View the article online at http://citywire.co.uk/money/article/a891339
Employers' pension tax break may face Budget blow
While pension tax relief is safe from today's Budget, tax breaks offered to employers could be vulnerable.
The tax breaks offered to employers for paying into a pension could be cut in the Budget as the government looks for way to bring down the pension tax bill.
Fervent speculation about the future of pension tax relief paid on contributions led the chancellor to confirm that no change would be made in the Budget. However, that hasn’t stop speculation on other tax breaks being reined in.
Chris Curry, director of the Pensions Policy Institute, said the fact that employers do not have to pay national insurance (NI) on contributions made to their employees’ pensions equated to a huge cost to the Treasury.
According to Resolution Foundation, in 2013/14 a total of £34.2 billion in tax relief was provided on contributions into pension schemes and NI relief on employer contributions cost £14 billion.
‘The [government] said there would be no change to tax relief, but what about NI? If you look at where a lot of the tax relief is going, it is to the employer,’ he said.
Although scrapping NI relief would hit employers, it would have a knock-on effect for employees.
‘From an employer perspective their [pension] costs would go up,’ said Mike Morrison, pension expert at AJ Bell. ‘There are also currently a lot of people in salary sacrifice who pay pension contributions but get their employer to pay it in for them because it is more tax efficient.
‘[If NI relief was scrapped the employee] would have to bear the costs and it will unwind salary sacrifice. It could result in people paying less into their pension.’
Curry said it could provide a disincentive for employers to pay more into their employees’ pensions than they are legislated to under the auto-enrolment rules.
‘It is tax efficient for [employers] to pay 10% into a pension rather than as salary, even though people would prefer the salary,’ he said. ‘If there is no [financial] reason [to pay into a pension rather than as salary] then it is a brave employer who would pay 10% into a pension when it doesn’t cost them any more to put money into a pension that it does to pay it as salary.’
Pressure builds on tax relief
While the threat to pension tax relief is off the table for now, Curry believe the government could still tackle this thorny issue soon.

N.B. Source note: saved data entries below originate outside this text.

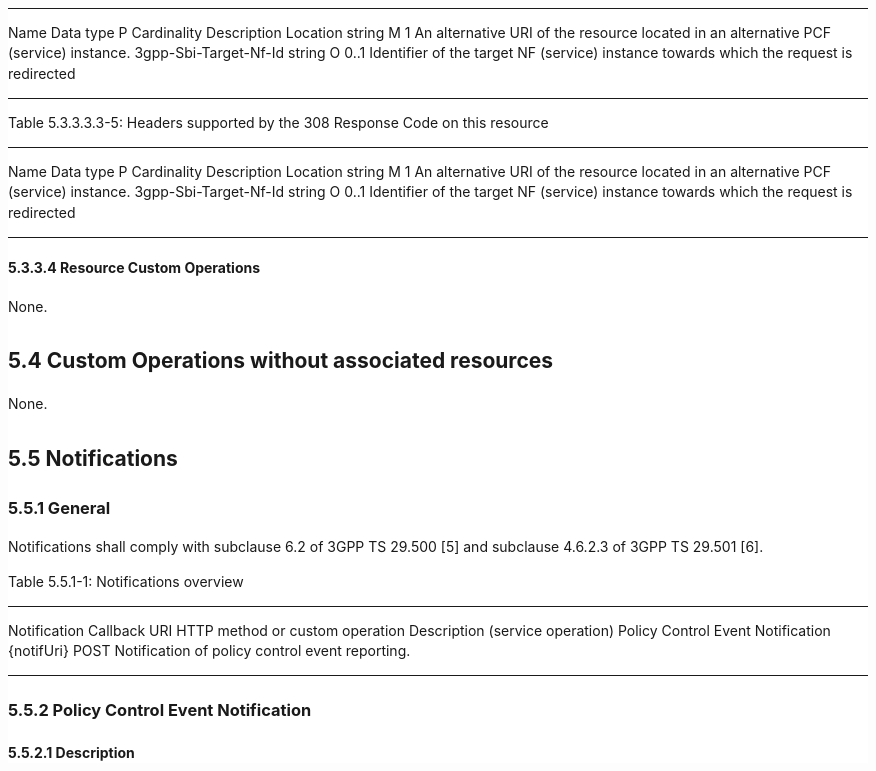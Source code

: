   ----------------------- ----------- --- ------------- ----------------------------------------------------------------------------------------
  Name                    Data type   P   Cardinality   Description
  Location                string      M   1             An alternative URI of the resource located in an alternative PCF (service) instance.
  3gpp-Sbi-Target-Nf-Id   string      O   0..1          Identifier of the target NF (service) instance towards which the request is redirected
  ----------------------- ----------- --- ------------- ----------------------------------------------------------------------------------------

Table 5.3.3.3.3-5: Headers supported by the 308 Response Code on this
resource

  ----------------------- ----------- --- ------------- ----------------------------------------------------------------------------------------
  Name                    Data type   P   Cardinality   Description
  Location                string      M   1             An alternative URI of the resource located in an alternative PCF (service) instance.
  3gpp-Sbi-Target-Nf-Id   string      O   0..1          Identifier of the target NF (service) instance towards which the request is redirected
  ----------------------- ----------- --- ------------- ----------------------------------------------------------------------------------------

#### 5.3.3.4 Resource Custom Operations

None.

5.4 Custom Operations without associated resources
--------------------------------------------------

None.

5.5 Notifications
-----------------

### 5.5.1 General

Notifications shall comply with subclause 6.2 of 3GPP TS 29.500 \[5\]
and subclause 4.6.2.3 of 3GPP TS 29.501 \[6\].

Table 5.5.1-1: Notifications overview

  ----------------------------------- -------------- --------------------------------- -------------------------------------------------
  Notification                        Callback URI   HTTP method or custom operation   Description (service operation)
  Policy Control Event Notification   {notifUri}     POST                              Notification of policy control event reporting.
  ----------------------------------- -------------- --------------------------------- -------------------------------------------------

### 5.5.2 Policy Control Event Notification

#### 5.5.2.1 Description
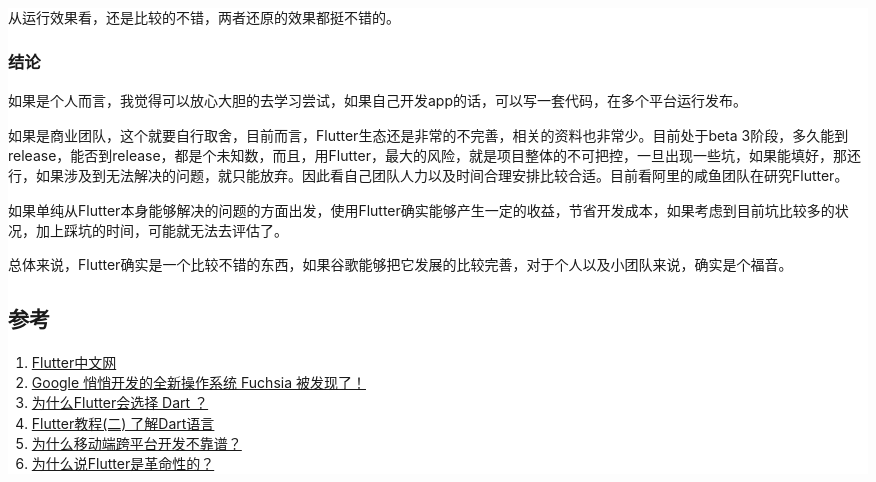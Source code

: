 从运行效果看，还是比较的不错，两者还原的效果都挺不错的。

### 结论

如果是个人而言，我觉得可以放心大胆的去学习尝试，如果自己开发app的话，可以写一套代码，在多个平台运行发布。

如果是商业团队，这个就要自行取舍，目前而言，Flutter生态还是非常的不完善，相关的资料也非常少。目前处于beta 3阶段，多久能到release，能否到release，都是个未知数，而且，用Flutter，最大的风险，就是项目整体的不可把控，一旦出现一些坑，如果能填好，那还行，如果涉及到无法解决的问题，就只能放弃。因此看自己团队人力以及时间合理安排比较合适。目前看阿里的咸鱼团队在研究Flutter。

如果单纯从Flutter本身能够解决的问题的方面出发，使用Flutter确实能够产生一定的收益，节省开发成本，如果考虑到目前坑比较多的状况，加上踩坑的时间，可能就无法去评估了。

总体来说，Flutter确实是一个比较不错的东西，如果谷歌能够把它发展的比较完善，对于个人以及小团队来说，确实是个福音。

## 参考

1. [Flutter中文网](https://flutterchina.club/)
2. [Google 悄悄开发的全新操作系统 Fuchsia 被发现了！](http://osp.io/archives/2540)
3. [为什么Flutter会选择 Dart ？](http://www.infoq.com/cn/articles/why-flutter-uses-dart)
4. [Flutter教程(二) 了解Dart语言](https://juejin.im/post/5aebc5fb518825670c45c91b)
5. [为什么移动端跨平台开发不靠谱？](https://juejin.im/post/59f2346df265da430d573fd8)
6. [为什么说Flutter是革命性的？](http://www.infoq.com/cn/articles/why-is-flutter-revolutionary)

The government consultation on pension tax relief reform had outlined three potential outcomes: no change, the introduction of a flat-rate tax relief rather than relief pegged to the rate of income tax paid, or the introduction of a pension-ISA where tax is paid on contributions but not on growth in the pension or withdrawals.
Curry said it would be beneficial if there were no more changes to pensions for the rest of this parliament but added he was ‘not sure that will happen’.
He argued that pension tax relief would become an increasingly costly problem for the government as more workers were auto-enrolled into workplace pensions and started saving.
‘The reason why [change] is still going to be on the table in this parliament is the size of the numbers we are looking at,’ said Curry. ‘The bill [for tax relief] is increasing and over the next five years, with auto-enrolment, people will be paying in more money. That is a few billion for the exchequer to find.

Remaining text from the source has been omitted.